Submitted for your approval

I'm gonna be honest with you. I'm a little nervous about this one. You don't say something about how to change or shape the world without presenting something that resembles some form of moralism, but I don't want to preach at you. I think of this as just as practical and operational as learning to swingout, and just as important.
So, please take this as that: a view on something that I think is important and has helped me in my dancing which I think will also help you. This isn't rocket science. I suspect that most of this will be obvious. I just want you to think about it with me.
So what is it that I'm talking about? I'm talking about how you interact with other dancers. Part of that is asking them to dance. Part of it is other things.

I was inspired by this and this, both of which got me thinking about it.

Now I think it's telling that both of these dancers are women, and traditionally, women have been asked more than they have asked. So they have had many more experiences upon which to form opinions that answer the question "what do I do when someone asks me to dance?" So I will not touch on that one. I'm going to try to generalize. I encourage you to read both of these articles and come up with an opinion on the subject. Mine, in general, is that honesty and kindness should be your main staples.

I'd generalize with two questions:

What is My Role?

Are you thinking that you don't have a role? That you're just there to try things? Humans are social animals. If your scene is between 100 and 230 people, you are probably a part of the social group that includes your entire scene. You might be an advanced dancer, a beginner, someone who just likes to listen to the music, or someone who watches, someone who reaches out to beginners, someone who teaches, someone who goes to dance with their friends.

In any case, you are part of the group. Your actions within the group have some affect - however small - on the whole. Some of you, I know, would just like to go out and have a good time and be anonymous like you would at a club. This isn't just a club, though. People don't meet anonymously and then vanish.

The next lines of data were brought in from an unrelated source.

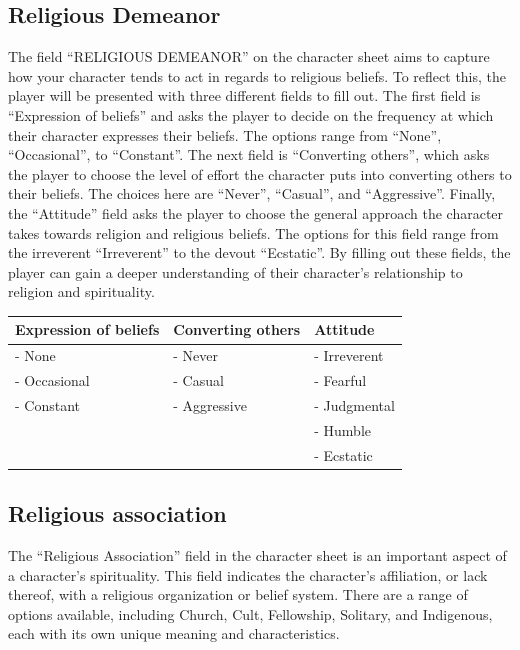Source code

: \hypertarget{religious-demeanor}{%
\subsection{Religious Demeanor}\label{religious-demeanor}}

The field ``RELIGIOUS DEMEANOR'' on the character sheet aims to capture
how your character tends to act in regards to religious beliefs. To
reflect this, the player will be presented with three different fields
to fill out. The first field is ``Expression of beliefs'' and asks the
player to decide on the frequency at which their character expresses
their beliefs. The options range from ``None'', ``Occasional'', to
``Constant''. The next field is ``Converting others'', which asks the
player to choose the level of effort the character puts into converting
others to their beliefs. The choices here are ``Never'', ``Casual'', and
``Aggressive''. Finally, the ``Attitude'' field asks the player to
choose the general approach the character takes towards religion and
religious beliefs. The options for this field range from the irreverent
``Irreverent'' to the devout ``Ecstatic''. By filling out these fields,
the player can gain a deeper understanding of their character's
relationship to religion and spirituality.

\begin{longtable}[]{@{}lll@{}}
\toprule
Expression of beliefs & Converting others & Attitude \\
\midrule
\endhead
- None & - Never & - Irreverent \\
- Occasional & - Casual & - Fearful \\
- Constant & - Aggressive & - Judgmental \\
& & - Humble \\
& & - Ecstatic \\
\bottomrule
\end{longtable}

\hypertarget{religious-association}{%
\subsection{Religious association}\label{religious-association}}

The ``Religious Association'' field in the character sheet is an
important aspect of a character's spirituality. This field indicates the
character's affiliation, or lack thereof, with a religious organization
or belief system. There are a range of options available, including
Church, Cult, Fellowship, Solitary, and Indigenous, each with its own
unique meaning and characteristics.

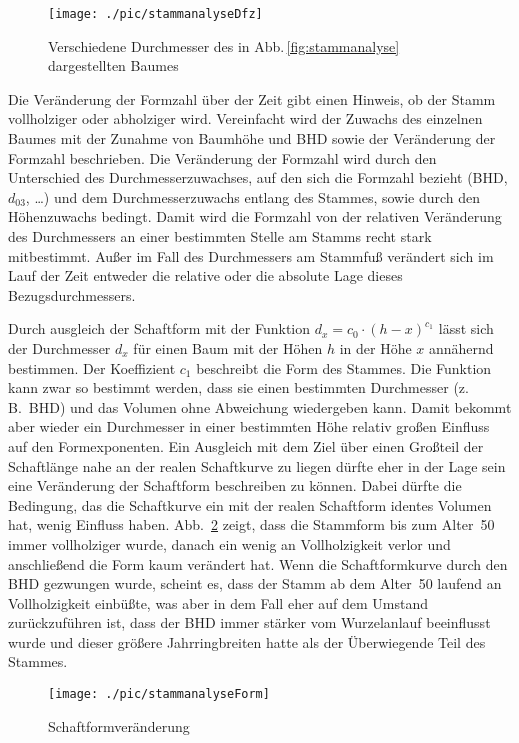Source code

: \documentclass[twocolumn]{scrartcl}
\begin{document}
\begin{figure}[htbp]
  \centering
  \texttt{[image: ./pic/stammanalyseDfz]}
  \caption{Verschiedene Durchmesser des in Abb.\,\ref{fig:stammanalyse}
  dargestellten Baumes}
  \label{fig:stammanalyseDfz}
\end{figure}

Die Veränderung der Formzahl über der Zeit gibt einen Hinweis, ob der Stamm
vollholziger oder abholziger wird. Vereinfacht wird der Zuwachs des einzelnen
Baumes mit der Zunahme von Baumhöhe und BHD sowie der Veränderung der Formzahl
beschrieben. Die Veränderung der Formzahl wird durch den Unterschied des
Durchmesserzuwachses, auf den sich die Formzahl bezieht (BHD, $d_{03}$, \dots)
und dem Durchmesserzuwachs entlang des Stammes, sowie durch den Höhenzuwachs
bedingt. Damit wird die Formzahl von der relativen Veränderung des Durchmessers
an einer bestimmten Stelle am Stamms recht stark mitbestimmt. Außer im Fall des
Durchmessers am Stammfuß verändert sich im Lauf der Zeit entweder die relative
oder die absolute Lage dieses Bezugsdurchmessers.

Durch ausgleich der Schaftform mit der Funktion $d_x = c_0 \cdot (h - x)^{c_1}$
lässt sich der Durchmesser $d_x$ für einen Baum mit der Höhen $h$ in der Höhe
$x$ annähernd bestimmen. Der Koeffizient $c_1$ beschreibt die Form des Stammes.
Die Funktion kann zwar so bestimmt werden, dass sie einen bestimmten Durchmesser
(z.\,B.\ BHD) und das Volumen ohne Abweichung wiedergeben kann. Damit bekommt
aber wieder ein Durchmesser in einer bestimmten Höhe relativ großen Einfluss auf
den Formexponenten. Ein Ausgleich mit dem Ziel über einen Großteil der
Schaftlänge nahe an der realen Schaftkurve zu liegen dürfte eher in der Lage
sein eine Veränderung der Schaftform beschreiben zu können. Dabei dürfte die
Bedingung, das die Schaftkurve ein mit der realen Schaftform identes Volumen
hat, wenig Einfluss haben. Abb.~\ref{fig:stammanalyseForm} zeigt, dass die
Stammform bis zum Alter~50 immer vollholziger wurde, danach ein wenig an
Vollholzigkeit verlor und anschließend die Form kaum verändert hat. Wenn die
Schaftformkurve durch den BHD gezwungen wurde, scheint es, dass der Stamm ab dem
Alter~50 laufend an Vollholzigkeit einbüßte, was aber in dem Fall eher auf dem
Umstand zurückzuführen ist, dass der BHD immer stärker vom Wurzelanlauf
beeinflusst wurde und dieser größere Jahrringbreiten hatte als der Überwiegende
Teil des Stammes.

\begin{figure}[htbp]
  \centering
  \texttt{[image: ./pic/stammanalyseForm]}
  \caption{Schaftformveränderung}
  \label{fig:stammanalyseForm}
\end{figure}
\end{document}

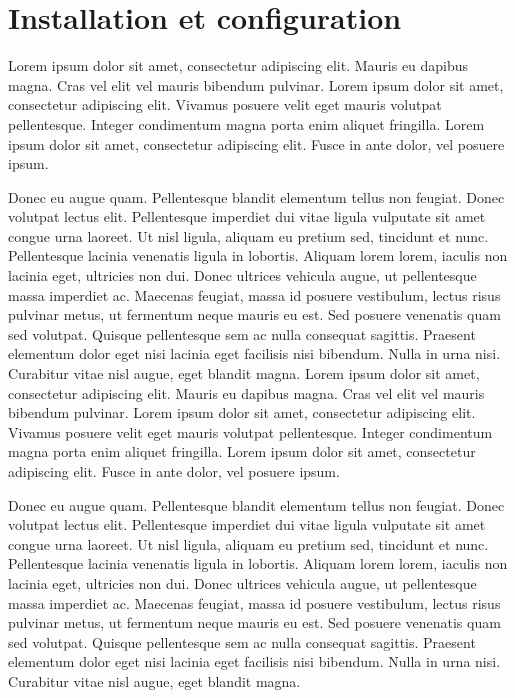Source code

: \chapter{Installation et configuration}
Lorem ipsum dolor sit amet, consectetur adipiscing elit. Mauris eu dapibus magna. Cras vel elit vel mauris bibendum pulvinar. Lorem ipsum dolor sit amet, consectetur adipiscing elit. Vivamus posuere velit eget mauris volutpat pellentesque. Integer condimentum magna porta enim aliquet fringilla. Lorem ipsum dolor sit amet, consectetur adipiscing elit. Fusce in ante dolor, vel posuere ipsum.

Donec eu augue quam. Pellentesque blandit elementum tellus non feugiat. Donec volutpat lectus elit. Pellentesque imperdiet dui vitae ligula vulputate sit amet congue urna laoreet. Ut nisl ligula, aliquam eu pretium sed, tincidunt et nunc. Pellentesque lacinia venenatis ligula in lobortis. Aliquam lorem lorem, iaculis non lacinia eget, ultricies non dui. Donec ultrices vehicula augue, ut pellentesque massa imperdiet ac. Maecenas feugiat, massa id posuere vestibulum, lectus risus pulvinar metus, ut fermentum neque mauris eu est. Sed posuere venenatis quam sed volutpat. Quisque pellentesque sem ac nulla consequat sagittis. Praesent elementum dolor eget nisi lacinia eget facilisis nisi bibendum. Nulla in urna nisi. Curabitur vitae nisl augue, eget blandit magna. 
Lorem ipsum dolor sit amet, consectetur adipiscing elit. Mauris eu dapibus magna. Cras vel elit vel mauris bibendum pulvinar. Lorem ipsum dolor sit amet, consectetur adipiscing elit. Vivamus posuere velit eget mauris volutpat pellentesque. Integer condimentum magna porta enim aliquet fringilla. Lorem ipsum dolor sit amet, consectetur adipiscing elit. Fusce in ante dolor, vel posuere ipsum.

Donec eu augue quam. Pellentesque blandit elementum tellus non feugiat. Donec volutpat lectus elit. Pellentesque imperdiet dui vitae ligula vulputate sit amet congue urna laoreet. Ut nisl ligula, aliquam eu pretium sed, tincidunt et nunc. Pellentesque lacinia venenatis ligula in lobortis. Aliquam lorem lorem, iaculis non lacinia eget, ultricies non dui. Donec ultrices vehicula augue, ut pellentesque massa imperdiet ac. Maecenas feugiat, massa id posuere vestibulum, lectus risus pulvinar metus, ut fermentum neque mauris eu est. Sed posuere venenatis quam sed volutpat. Quisque pellentesque sem ac nulla consequat sagittis. Praesent elementum dolor eget nisi lacinia eget facilisis nisi bibendum. Nulla in urna nisi. Curabitur vitae nisl augue, eget blandit magna. 







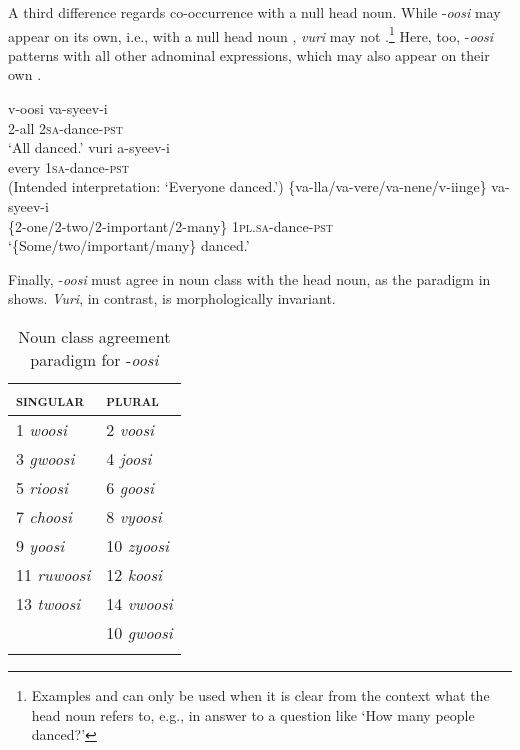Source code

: \documentclass[output=paper]{langsci/langscibook}
\begin{document}
A third difference regards co-occurrence with a null head noun. While -\textit{oosi} may appear on its own, i.e., with a null head noun , \textit{vuri} may not .\footnote{Examples  and  can only be used when it is clear from the context what the head noun refers to, e.g., in answer to a question like ‘How many people danced?’} Here, too, -\textit{oosi} patterns with all other adnominal expressions, which may also appear on their own .

\ea\label{ex:landman:13}
\ea\label{ex:landman:13a}
\gll v-oosi    va-syeev-i      \\
     2-all    2\textsc{sa}-dance-\textsc{pst}\\
\glt ‘All danced.’
\ex\label{ex:landman:13b}
\gll *vuri    a-syeev-i  \\
     every    1\textsc{sa}-dance-\textsc{pst}\\
\glt (Intended interpretation: ‘Everyone danced.’)
\ex\label{ex:landman:13c}
\gll \{va-lla/va-vere/va-nene/v-iinge\}  va-syeev-i\\
     \{2-one/2-two/2-important/2-many\}  1\textsc{pl}.\textsc{sa}-dance-\textsc{pst}\\
\glt ‘\{Some/two/important/many\} danced.’
\z
\z

  Finally, -\textit{oosi} must agree in noun class with the head noun, as the paradigm in  shows. \textit{Vuri}, in contrast, is morphologically invariant.

\begin{table}
\caption{Noun class agreement paradigm for -\textit{oosi}}
\label{tab:1}
\begin{tabularx}{\textwidth}{XX}
\lsptoprule
\textsc{singular} & \textsc{plural}\\
\midrule
1  \textit{woosi} & 2  \textit{voosi}\\

3  \textit{gwoosi} & 4  \textit{joosi}\\

5  \textit{rioosi} & 6  \textit{goosi}\\

7  \textit{choosi} & 8  \textit{vyoosi} \\

9  \textit{yoosi} & 10  \textit{zyoosi} \\

11  \textit{ruwoosi} & 12  \textit{koosi}\\

13  \textit{twoosi} & 14  \textit{vwoosi}\\

& 10  \textit{gwoosi}\\
\lspbottomrule
\end{tabularx}
\end{table}
\end{document}
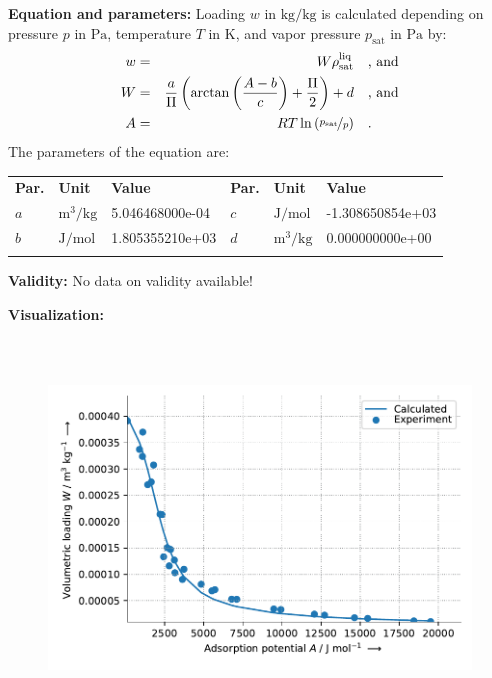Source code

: \textbf{Equation and parameters:}
\newline
%
Loading $w$ in $\si{\kilogram\per\kilogram}$ is calculated depending on pressure $p$ in $\si{\pascal}$, temperature $T$ in $\si{\kelvin}$, and vapor pressure $p_\mathrm{sat}$ in $\si{\pascal}$ by:
%
\begin{equation*}
\begin{split}
w &=& W \rho_\mathrm{sat}^{\mathrm{liq}} & \quad\text{, and} \\
W &=& \frac{a}{\Pi} \left( \arctan \left( \frac{A - b}{c} \right) + \frac{\Pi}{2}\right) + d & \quad\text{, and} \\
A &=& R T \ln \left( \nicefrac{p_\mathrm{sat}}{p} \right) & \quad\text{.} \\
\end{split}
\end{equation*}
%
The parameters of the equation are:
%
\begin{longtable}[l]{lll|lll}
\toprule
\addlinespace
\textbf{Par.} & \textbf{Unit} & \textbf{Value} &	\textbf{Par.} & \textbf{Unit} & \textbf{Value} \\
\addlinespace
\midrule
\endhead

\bottomrule
\endfoot
\bottomrule
\endlastfoot
\addlinespace

$a$ & $\si{\cubic\meter\per\kilogram}$ & 5.046468000e-04 & $c$ & $\si{\joule\per\mole}$ & -1.308650854e+03 \\
$b$ & $\si{\joule\per\mole}$ & 1.805355210e+03 & $d$ & $\si{\cubic\meter\per\kilogram}$ & 0.000000000e+00 \\

\addlinespace\end{longtable}

\textbf{Validity:}
\newline
No data on validity available!
\newline

\textbf{Visualization:}
%
\begin{figure}[!htp]
{\noindent\includegraphics[height=10cm, keepaspectratio]{figs/ads/ads_Water_silica_gel_pellet_WS_DubininArctan1_1.pdf}}
\end{figure}
%

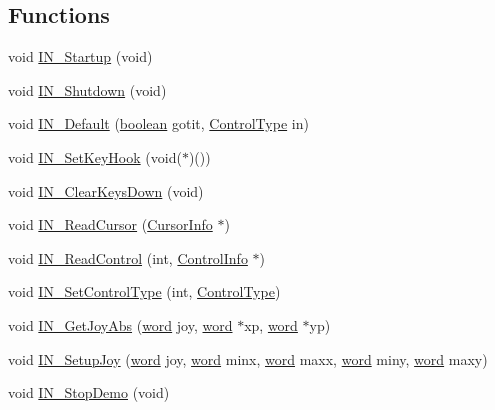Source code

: \subsection*{Functions}
\begin{DoxyCompactItemize}
\item 
void \hyperlink{ID__IN_8H_a20a23654ead536c7d999b6de31a5168c}{IN\_\-Startup} (void)
\item 
void \hyperlink{ID__IN_8H_a781003199e06bab03bde6ff7051bdcbe}{IN\_\-Shutdown} (void)
\item 
void \hyperlink{ID__IN_8H_ae6921738c0736bb24d7ff5c57f3d676a}{IN\_\-Default} (\hyperlink{ID__HEAD_8H_a7c6368b321bd9acd0149b030bb8275ed}{boolean} gotit, \hyperlink{ID__IN_8H_a8005f1f182fd0248a710ca64f72508d4}{ControlType} in)
\item 
void \hyperlink{ID__IN_8H_a866bf98a85fa3cee96cb3561abad536c}{IN\_\-SetKeyHook} (void($\ast$)())
\item 
void \hyperlink{ID__IN_8H_a20251e701cb941d1b39665a9afa51f23}{IN\_\-ClearKeysDown} (void)
\item 
void \hyperlink{ID__IN_8H_a9e4c0dab67f1eff25f44424ac08368dc}{IN\_\-ReadCursor} (\hyperlink{structCursorInfo}{CursorInfo} $\ast$)
\item 
void \hyperlink{ID__IN_8H_a4ea8fe68e3dd735f35b4113ff1620569}{IN\_\-ReadControl} (int, \hyperlink{structCursorInfo}{ControlInfo} $\ast$)
\item 
void \hyperlink{ID__IN_8H_a94ada136e78d9da0c4ce6f1f70cd2ce0}{IN\_\-SetControlType} (int, \hyperlink{ID__IN_8H_a8005f1f182fd0248a710ca64f72508d4}{ControlType})
\item 
void \hyperlink{ID__IN_8H_aa9699bbe72cdd2c7a2f8d5f291ec1e76}{IN\_\-GetJoyAbs} (\hyperlink{ID__HEAD_8H_abad51e07ab6d26bec9f1f786c8d65bcd}{word} joy, \hyperlink{ID__HEAD_8H_abad51e07ab6d26bec9f1f786c8d65bcd}{word} $\ast$xp, \hyperlink{ID__HEAD_8H_abad51e07ab6d26bec9f1f786c8d65bcd}{word} $\ast$yp)
\item 
void \hyperlink{ID__IN_8H_a58e132d2bd776ef812d95ee30907cbd5}{IN\_\-SetupJoy} (\hyperlink{ID__HEAD_8H_abad51e07ab6d26bec9f1f786c8d65bcd}{word} joy, \hyperlink{ID__HEAD_8H_abad51e07ab6d26bec9f1f786c8d65bcd}{word} minx, \hyperlink{ID__HEAD_8H_abad51e07ab6d26bec9f1f786c8d65bcd}{word} maxx, \hyperlink{ID__HEAD_8H_abad51e07ab6d26bec9f1f786c8d65bcd}{word} miny, \hyperlink{ID__HEAD_8H_abad51e07ab6d26bec9f1f786c8d65bcd}{word} maxy)
\item 
void \hyperlink{ID__IN_8H_a535183b8984ee1979db6fe38a099ea7a}{IN\_\-StopDemo} (void)
\item 

\end{DoxyCompactItemize}
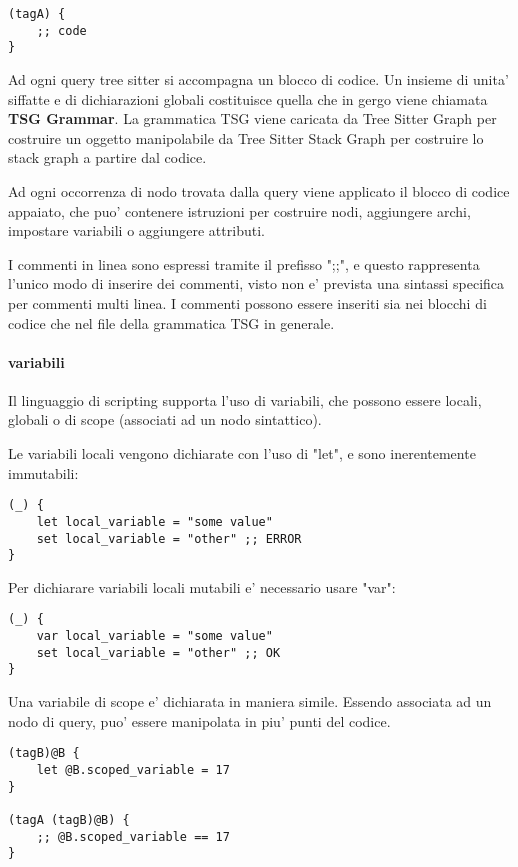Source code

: \begin{verbatim}
(tagA) {
    ;; code
}
\end{verbatim}

Ad ogni query tree sitter si accompagna un blocco di codice.
Un insieme di unita' siffatte e di dichiarazioni globali costituisce quella che in gergo viene chiamata \textbf{TSG Grammar}. La grammatica TSG viene caricata da Tree Sitter Graph per costruire un oggetto manipolabile da Tree Sitter Stack Graph per costruire lo stack graph a partire dal codice.

Ad ogni occorrenza di nodo trovata dalla query viene applicato il blocco di codice appaiato, che puo' contenere istruzioni per costruire nodi, aggiungere archi, impostare variabili o aggiungere attributi.

I commenti in linea sono espressi tramite il prefisso ";;", e questo rappresenta l'unico modo di inserire dei commenti, visto non e' prevista una sintassi specifica per commenti multi linea.
I commenti possono essere inseriti sia nei blocchi di codice che nel file della grammatica TSG in generale.

\paragraph{variabili}
Il linguaggio di scripting supporta l'uso di variabili, che possono essere locali, globali o di scope (associati ad un nodo sintattico).

Le variabili locali vengono dichiarate con l'uso di "let", e sono inerentemente immutabili:

\begin{verbatim}
(_) {
    let local_variable = "some value"
    set local_variable = "other" ;; ERROR
}
\end{verbatim}

Per dichiarare variabili locali mutabili e' necessario usare "var":

\begin{verbatim}
(_) {
    var local_variable = "some value"
    set local_variable = "other" ;; OK
}
\end{verbatim}

Una variabile di scope e' dichiarata in maniera simile. Essendo associata ad un nodo di query, puo' essere manipolata in piu' punti del codice.

\begin{verbatim}
(tagB)@B {
    let @B.scoped_variable = 17
}

(tagA (tagB)@B) {
    ;; @B.scoped_variable == 17
}
\end{verbatim}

So what is your role? I don't know what it is for sure, but I know what it isn't. It isn't your title. You might be president of your local swing club, but that might or might not mean that you're the one leading people to dance. Your role may be other than you think. It's worth considering.

What if everyone did what I did?

Here's where I can't be as specific in all cases. I will simply go over a few of my thought processes:
  1. I have worked to learn how to dance with newer dancers because experienced dancers are constantly leaving, and I want to be able to dance with experienced dancers because it's fantastic.
  2. It is not at all apparent who or when someone is going to strive to become a better dancer, so I can't be sure who to focus on.
    Case in point, actually, are two of my favorite dancers now. Both had to stop for a while due to injury, and weren't as serious as they became when they returned after dealing with the injury.
  3. Therefore, I behave in as encouraging manner as possible toward as many people in the scene as possible
This means that I actively seek out and dance with beginners. It means that I say "no" very, very rarely to any dances - and when I do, I find a way to connect with the person that I didn't dance with to encourage them. It means that I invite lots of people of every level of experience to as many events as possible. It means that I attend as many different kinds of events as I can, travel regularly, and train to make myself an enticing dance partner.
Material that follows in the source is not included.